L’ Amministrazione Autonoma della Siria del Nord e dell’Est ha messo al centro la democrazia diretta, la liberazione delle donne e l’ecologia. Non propone un modello “democratico standard”, ma ritiene che le istituzioni debbano rispondere alle caratteristiche particolari di ogni territorio e di ogni popolo che lo abita, nella convinzione che le ricchezze e le risorse naturali appartengono alla società e devono essere utilizzate e investite in base ai bisogni delle regioni e in maniera equa. Si tratta di una democrazia senza stato, che mette al centro dei processi decisionali le comuni, assemblee popolari che praticano la democrazia diretta, cui spetta il primato decisionale. Queste strutture formano le unità di base e sono rappresentate a un livello più alto nel consiglio di quartiere o villaggio, distrettuale e nazionale. Di fatto, lo Stato è sostituito da una confederazione di assemblee locali aperte a tutti i cittadini, mentre le istituzioni centrali hanno poche e limitate competenze (bilancio, politica internazionale, emanare leggi e regolamenti sulla base delle proposte dei consigli locali).

Tutte le istituzioni del confederalismo democratico attualmente esistenti hanno come rappresentanti un uomo e una donna e c’è rappresentanza sia religiosa che etnica.

Non esistono forze militari e di polizia controllate dallo Stato. Le forze di Sicurezza si occupano di proteggere le città, quelle di Difesa Civile della sicurezza di base e proteggono le comunità.

Le donne hanno assemblee e istituzioni che godono di una particolare autonomia, riunite nel Kongra Star, la Confederazione delle organizzazioni di donne. Poiché da sempre oppresse e sottomesse, si ritiene necessario che si educhino e auto-organizzino in contesti separati, in cui non possa esserci nessuna infiltrazione del patriarcato.

Infine, convinti che i problemi ecologici abbiano origine dai problemi sociali, l’obiettivo è quello di costituire una società non gerarchica anche dal punto di vista ecologico riconoscendo che l’umanità non si pone al di fuori della natura, ma anzi è parte di essa.

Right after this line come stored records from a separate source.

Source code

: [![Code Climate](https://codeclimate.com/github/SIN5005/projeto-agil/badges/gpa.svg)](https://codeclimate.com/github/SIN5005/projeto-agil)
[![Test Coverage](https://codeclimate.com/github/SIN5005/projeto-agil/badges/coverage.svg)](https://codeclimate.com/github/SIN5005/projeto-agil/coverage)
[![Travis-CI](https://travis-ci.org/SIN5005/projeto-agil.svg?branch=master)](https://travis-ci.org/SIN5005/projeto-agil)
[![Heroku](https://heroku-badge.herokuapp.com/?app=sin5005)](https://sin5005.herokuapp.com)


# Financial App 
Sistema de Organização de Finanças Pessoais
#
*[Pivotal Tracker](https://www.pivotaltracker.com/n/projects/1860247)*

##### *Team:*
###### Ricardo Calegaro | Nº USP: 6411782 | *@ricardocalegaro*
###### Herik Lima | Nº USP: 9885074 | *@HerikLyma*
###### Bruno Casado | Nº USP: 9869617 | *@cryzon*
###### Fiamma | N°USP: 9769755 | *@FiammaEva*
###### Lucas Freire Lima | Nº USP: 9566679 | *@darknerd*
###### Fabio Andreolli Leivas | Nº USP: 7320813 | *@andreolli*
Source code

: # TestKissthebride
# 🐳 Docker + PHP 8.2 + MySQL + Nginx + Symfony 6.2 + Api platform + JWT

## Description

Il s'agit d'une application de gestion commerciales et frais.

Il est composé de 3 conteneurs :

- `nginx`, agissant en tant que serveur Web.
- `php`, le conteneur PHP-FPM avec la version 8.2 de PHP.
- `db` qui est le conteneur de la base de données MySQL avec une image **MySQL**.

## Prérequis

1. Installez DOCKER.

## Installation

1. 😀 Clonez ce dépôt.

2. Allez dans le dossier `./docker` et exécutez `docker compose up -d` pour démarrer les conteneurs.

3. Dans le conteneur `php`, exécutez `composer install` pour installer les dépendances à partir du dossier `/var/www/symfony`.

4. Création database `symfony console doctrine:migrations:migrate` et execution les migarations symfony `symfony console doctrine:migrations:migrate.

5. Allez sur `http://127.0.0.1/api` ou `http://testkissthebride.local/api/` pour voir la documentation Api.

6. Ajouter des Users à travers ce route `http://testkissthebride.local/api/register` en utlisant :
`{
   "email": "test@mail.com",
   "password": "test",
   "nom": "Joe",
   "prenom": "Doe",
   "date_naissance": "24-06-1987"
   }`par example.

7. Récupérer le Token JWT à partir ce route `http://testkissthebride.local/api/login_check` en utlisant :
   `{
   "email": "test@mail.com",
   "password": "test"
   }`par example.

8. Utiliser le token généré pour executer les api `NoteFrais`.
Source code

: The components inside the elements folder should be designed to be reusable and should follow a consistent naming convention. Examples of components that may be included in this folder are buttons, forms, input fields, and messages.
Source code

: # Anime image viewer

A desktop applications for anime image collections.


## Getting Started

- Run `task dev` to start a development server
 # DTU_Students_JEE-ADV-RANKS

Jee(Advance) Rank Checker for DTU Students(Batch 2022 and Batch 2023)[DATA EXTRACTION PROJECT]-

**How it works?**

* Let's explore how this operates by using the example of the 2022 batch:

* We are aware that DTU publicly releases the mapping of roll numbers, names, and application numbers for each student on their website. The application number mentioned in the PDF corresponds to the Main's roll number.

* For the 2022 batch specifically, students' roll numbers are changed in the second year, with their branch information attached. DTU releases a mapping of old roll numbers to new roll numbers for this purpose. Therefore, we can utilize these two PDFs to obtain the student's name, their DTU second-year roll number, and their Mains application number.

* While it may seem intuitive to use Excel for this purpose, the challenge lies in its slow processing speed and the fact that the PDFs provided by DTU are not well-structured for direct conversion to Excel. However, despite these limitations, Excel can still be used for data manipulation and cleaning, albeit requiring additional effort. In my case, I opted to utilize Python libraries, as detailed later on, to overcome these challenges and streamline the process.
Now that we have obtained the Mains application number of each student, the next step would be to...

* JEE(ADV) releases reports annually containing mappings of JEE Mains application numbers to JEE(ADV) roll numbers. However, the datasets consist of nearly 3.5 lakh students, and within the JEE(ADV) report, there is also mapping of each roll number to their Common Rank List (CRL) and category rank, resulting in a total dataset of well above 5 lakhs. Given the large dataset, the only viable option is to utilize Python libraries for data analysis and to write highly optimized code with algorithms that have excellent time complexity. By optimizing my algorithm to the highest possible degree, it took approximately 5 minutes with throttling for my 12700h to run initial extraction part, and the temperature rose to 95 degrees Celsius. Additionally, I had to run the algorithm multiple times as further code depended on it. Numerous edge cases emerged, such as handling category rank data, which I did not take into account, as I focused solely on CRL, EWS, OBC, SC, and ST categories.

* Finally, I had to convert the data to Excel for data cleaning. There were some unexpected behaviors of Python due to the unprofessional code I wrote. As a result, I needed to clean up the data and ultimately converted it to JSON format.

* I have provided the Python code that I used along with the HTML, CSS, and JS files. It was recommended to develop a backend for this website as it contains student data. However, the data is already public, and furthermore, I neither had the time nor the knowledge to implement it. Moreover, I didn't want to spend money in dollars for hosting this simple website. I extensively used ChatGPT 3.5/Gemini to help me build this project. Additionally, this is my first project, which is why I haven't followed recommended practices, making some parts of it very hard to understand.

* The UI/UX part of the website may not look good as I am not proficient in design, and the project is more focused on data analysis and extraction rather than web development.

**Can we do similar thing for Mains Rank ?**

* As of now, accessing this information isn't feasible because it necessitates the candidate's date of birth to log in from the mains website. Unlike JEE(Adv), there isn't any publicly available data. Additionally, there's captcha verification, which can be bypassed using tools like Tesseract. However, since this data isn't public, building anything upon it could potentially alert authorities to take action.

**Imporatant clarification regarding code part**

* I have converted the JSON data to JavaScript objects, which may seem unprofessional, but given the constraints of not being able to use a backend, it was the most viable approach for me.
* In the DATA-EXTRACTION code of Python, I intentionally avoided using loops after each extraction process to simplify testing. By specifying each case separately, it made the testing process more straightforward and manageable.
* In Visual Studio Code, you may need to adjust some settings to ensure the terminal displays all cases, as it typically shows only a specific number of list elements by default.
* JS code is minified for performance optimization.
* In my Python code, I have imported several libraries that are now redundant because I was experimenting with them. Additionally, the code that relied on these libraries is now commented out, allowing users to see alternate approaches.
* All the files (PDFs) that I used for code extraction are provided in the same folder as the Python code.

Nel suo intervento Sara Zuccarello (esponente dei Catanesi solidali) ha invitato i presenti (tanti gli studenti universitari) a conoscere meglio l’esperienza del Rojava, leggendo i documenti fondamentali, a partire dal contratto sociale, ma soprattutto a seguire con attenzione quanto sta avvenendo in Siria, perché, caduto Assad, non prevalgano né l’indifferenza, né gli interessi delle potenze straniere, ma, al contrario, si rafforzino le prospettive di una convivenza pacifica fra tutte le diverse popolazioni presenti. Una prospettiva inclusiva di cui c’è assoluto bisogno, e non solo nel Medio Oriente.